> **How to complete this task**: Filter the listing below, keeping only the lines with the word "releases".

> **Extracted data**:
»»

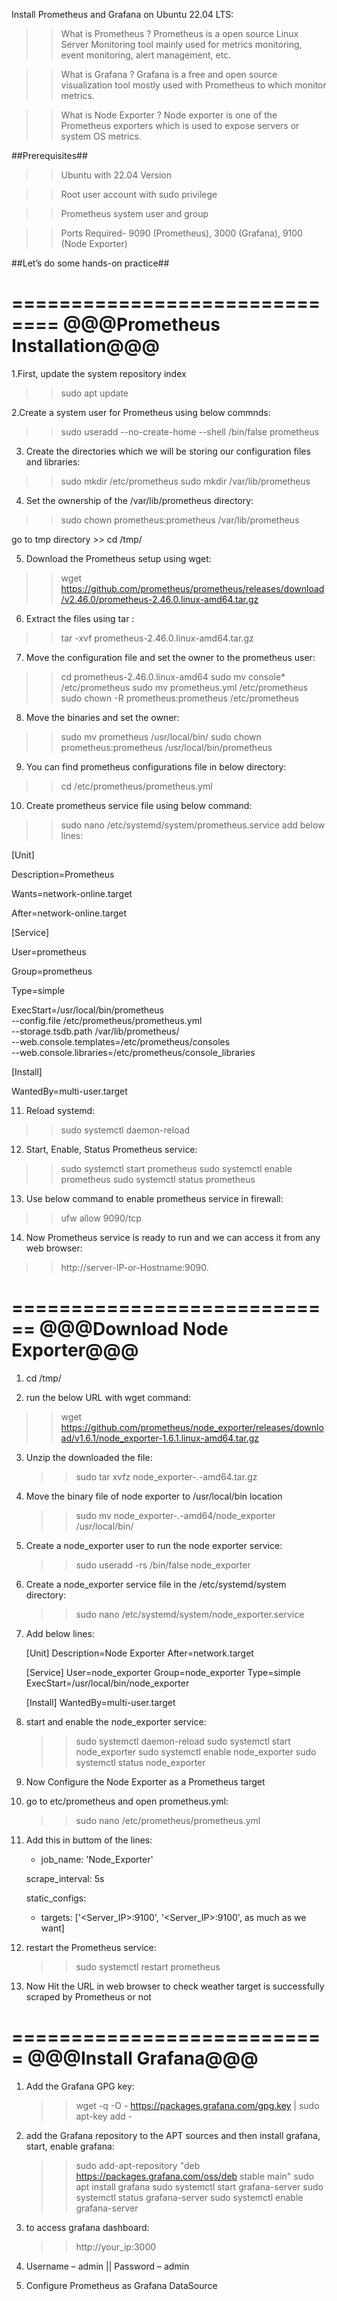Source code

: Install Prometheus and Grafana on Ubuntu 22.04 LTS:

>> What is Prometheus ?
 Prometheus is a open source Linux Server Monitoring tool mainly used for metrics monitoring, event monitoring, alert management, etc.

>> What is Grafana ?
Grafana is a free and open source visualization tool mostly used with Prometheus to which monitor metrics.

>> What is Node Exporter ?
Node exporter is one of the  Prometheus exporters which is used to expose servers or system OS metrics.


##Prerequisites##

>> Ubuntu with 22.04 Version

>> Root user account with sudo  privilege

>>  Prometheus system user and group

>> Ports Required- 9090 (Prometheus), 3000 (Grafana), 9100 (Node Exporter)


##Let’s do some hands-on practice##


==============================
@@@Prometheus Installation@@@
==============================

1.First, update the system repository index
>> sudo apt update

2.Create a system user for Prometheus using below commnds:
>> sudo useradd --no-create-home --shell /bin/false prometheus

3. Create the directories which we will be storing our configuration files and libraries:
>> sudo mkdir /etc/prometheus
   sudo mkdir /var/lib/prometheus

4. Set the ownership of the /var/lib/prometheus directory:
>> sudo chown prometheus:prometheus /var/lib/prometheus

go to tmp directory >> cd /tmp/

5. Download the Prometheus setup using wget:
>> wget https://github.com/prometheus/prometheus/releases/download/v2.46.0/prometheus-2.46.0.linux-amd64.tar.gz

6. Extract the files using tar :
>> tar -xvf prometheus-2.46.0.linux-amd64.tar.gz

7. Move the configuration file and set the owner to the prometheus user:
>> cd prometheus-2.46.0.linux-amd64
   sudo mv console* /etc/prometheus
   sudo mv prometheus.yml /etc/prometheus
   sudo chown -R prometheus:prometheus /etc/prometheus

8. Move the binaries and set the owner:
>> sudo mv prometheus /usr/local/bin/
   sudo chown prometheus:prometheus /usr/local/bin/prometheus

9. You can find prometheus configurations file in below directory:
>> cd /etc/prometheus/prometheus.yml

10. Create prometheus service file using below command:
>>  sudo nano /etc/systemd/system/prometheus.service
add below lines:

>>

[Unit]

Description=Prometheus

Wants=network-online.target

After=network-online.target

[Service]

User=prometheus

Group=prometheus

Type=simple

ExecStart=/usr/local/bin/prometheus \
    --config.file /etc/prometheus/prometheus.yml \
    --storage.tsdb.path /var/lib/prometheus/ \
    --web.console.templates=/etc/prometheus/consoles \
    --web.console.libraries=/etc/prometheus/console_libraries

[Install]

WantedBy=multi-user.target

11. Reload systemd:
>> sudo systemctl daemon-reload

12. Start, Enable, Status Prometheus service:
>> sudo systemctl start prometheus
   sudo systemctl enable prometheus
   sudo systemctl status prometheus

13. Use below command to enable prometheus service in firewall:
>>  ufw allow 9090/tcp

14. Now Prometheus service is ready to run and we can access it from any web browser:
>> http://server-IP-or-Hostname:9090.

============================
@@@Download Node Exporter@@@
============================

1. cd /tmp/

2. run the below URL with wget command:
>> wget https://github.com/prometheus/node_exporter/releases/download/v1.6.1/node_exporter-1.6.1.linux-amd64.tar.gz

3. Unzip the downloaded the file:
   >> sudo tar xvfz node_exporter-*.*-amd64.tar.gz

4. Move the binary file of node exporter to /usr/local/bin location
   >> sudo mv node_exporter-*.*-amd64/node_exporter /usr/local/bin/

5. Create a node_exporter user to run the node exporter service:
   >> sudo useradd -rs /bin/false node_exporter

6. Create a node_exporter service file in the /etc/systemd/system directory:
   >> sudo nano /etc/systemd/system/node_exporter.service

7. Add below lines:
   >>
   [Unit]
   Description=Node Exporter
   After=network.target

   [Service]
   User=node_exporter
   Group=node_exporter
   Type=simple
   ExecStart=/usr/local/bin/node_exporter

   [Install]
   WantedBy=multi-user.target

8. start and enable the node_exporter service:
   >> sudo systemctl daemon-reload
      sudo systemctl start node_exporter
      sudo systemctl enable node_exporter
      sudo systemctl status node_exporter

9. Now Configure the Node Exporter as a Prometheus target

10. go to etc/prometheus and open prometheus.yml:
    >> sudo nano /etc/prometheus/prometheus.yml
11. Add this in buttom of the lines:
    >>
    - job_name: 'Node_Exporter'

    scrape_interval: 5s

    static_configs:

      - targets: ['<Server_IP>:9100', '<Server_IP>:9100', as much as we want]

12. restart the Prometheus service:
    >> sudo systemctl restart prometheus

13. Now Hit the URL in web browser to check weather target is successfully scraped by Prometheus or not

===========================
@@@Install Grafana@@@
===========================

1. Add the Grafana GPG key:
   >> wget -q -O - https://packages.grafana.com/gpg.key | sudo apt-key add -
2. add the Grafana repository to the APT sources and then install grafana, start, enable grafana:
   >> sudo add-apt-repository "deb https://packages.grafana.com/oss/deb stable main"
   >> sudo apt install grafana
   >> sudo systemctl start grafana-server
   >> sudo systemctl status grafana-server
   >> sudo systemctl enable grafana-server

3. to access grafana dashboard:
   >> http://your_ip:3000

4. Username – admin || Password – admin

5. Configure  Prometheus as Grafana DataSource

««

> **Written answer**:
>> wget https://github.com/prometheus/prometheus/releases/download/v2.46.0/prometheus-2.46.0.linux-amd64.tar.gz
>> wget https://github.com/prometheus/node_exporter/releases/download/v1.6.1/node_exporter-1.6.1.linux-amd64.tar.gz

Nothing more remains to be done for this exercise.